Lorenzo, thank you very much for that and congrats on that. Two quick follow-ups. The first, the right to bid under USW's basic labor agreement, which you received on August 17. Does that right extend to the totality of US steel or would non-union assets such as Big River Steel possibly be excluded from that? And then secondly, on the auto contract negotiations for annual 2024, if you could maybe just share some thoughts about negotiating in the current environment. Thank you very much.
Yeah. Let me start with the one that I'm going to be able to respond to, that's the auto contract. We already said in our prepared remarks that we didn't take a price decrease. So we're able to keep our prices in good shape, and we implemented Cliffs H. That's all we're going to disclose, and we're not coming beyond that on the other portion of your question, Lucas.
Understood. Lorenzo, thank you very much for all the color and to you and the team, best of luck.
Thank you.
Thank you. Our next questions come from the line of Carlos De Alba with Morgan Stanley. Please proceed with your question.
Good morning, Lorenzo and Celso. I have a couple of follow-up questions regarding hydrogen. What do you anticipate the capital expenditure will be as you adapt your blast furnaces to be hydrogen-ready?
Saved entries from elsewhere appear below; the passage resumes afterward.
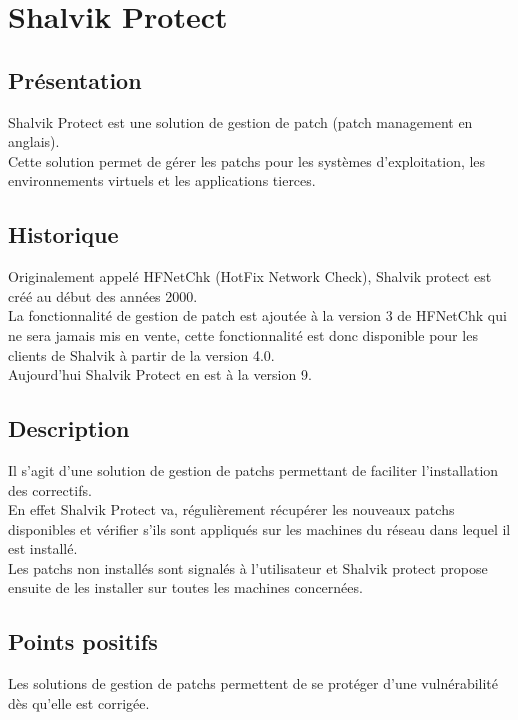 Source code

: \section{Shalvik Protect}
\thispagestyle{plain}
\subsection{Présentation}
Shalvik Protect est une solution de gestion de patch (patch management en anglais).\\
Cette solution permet de gérer les patchs pour les systèmes d’exploitation, les environnements virtuels et les applications tierces.\\

\subsection{Historique}
Originalement appelé HFNetChk (HotFix Network Check), Shalvik protect est créé au début des années 2000.\\
La fonctionnalité de gestion de patch est ajoutée à la version 3 de HFNetChk qui ne sera jamais mis en vente, cette fonctionnalité est donc disponible pour les clients de Shalvik à partir de la version 4.0.\\
Aujourd’hui Shalvik Protect en est à la version 9.\\

\subsection{Description}
Il s'agit d'une solution de gestion de patchs permettant de faciliter l’installation des correctifs.\\

En effet Shalvik Protect va, régulièrement récupérer les nouveaux patchs disponibles et vérifier s'ils sont appliqués sur les machines du réseau dans lequel il est installé.\\

Les patchs  non installés sont signalés à l’utilisateur et Shalvik protect propose ensuite de les installer sur toutes les machines concernées.\\


\subsection{Points positifs}
Les solutions de gestion de patchs permettent de se protéger d’une vulnérabilité dès qu’elle est corrigée.\\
Specifically, what is the investment required per blast furnace or per ton of steel? Additionally, is there a limit to how much coke can be replaced with hydrogen in your blast furnaces, and if so, what is the approximate range for that substitution?
The first part of the investment involves building a pipeline to transport hydrogen from its generation site, usually located outside our facility, to the blast furnace. We are currently working on this for Indiana Harbor 7, which is our largest blast furnace and critical for hydrogen use due to its size. This facility will serve as a demonstration plant for hydrogen utilization, being the biggest in the Western Hemisphere. The requirements are mainly a pipeline and some valves, with projected capital expenditures estimated to be under $9 million, which is relatively low. It's important to note that we will not absorb these costs; they will be passed on to clients through the Cliffs H2 pricing model, similar to Cliffs H. If clients are genuinely interested in green steel, they need to be prepared to cover these costs and communicate them to end consumers. We cannot view this as a mere theoretical discussion; it is a reality we must address head-on. While costs associated with hydrogen will not be excessive, any expenses incurred will be reflected in the Cliffs H pricing. Can you remind me of the other part of your question?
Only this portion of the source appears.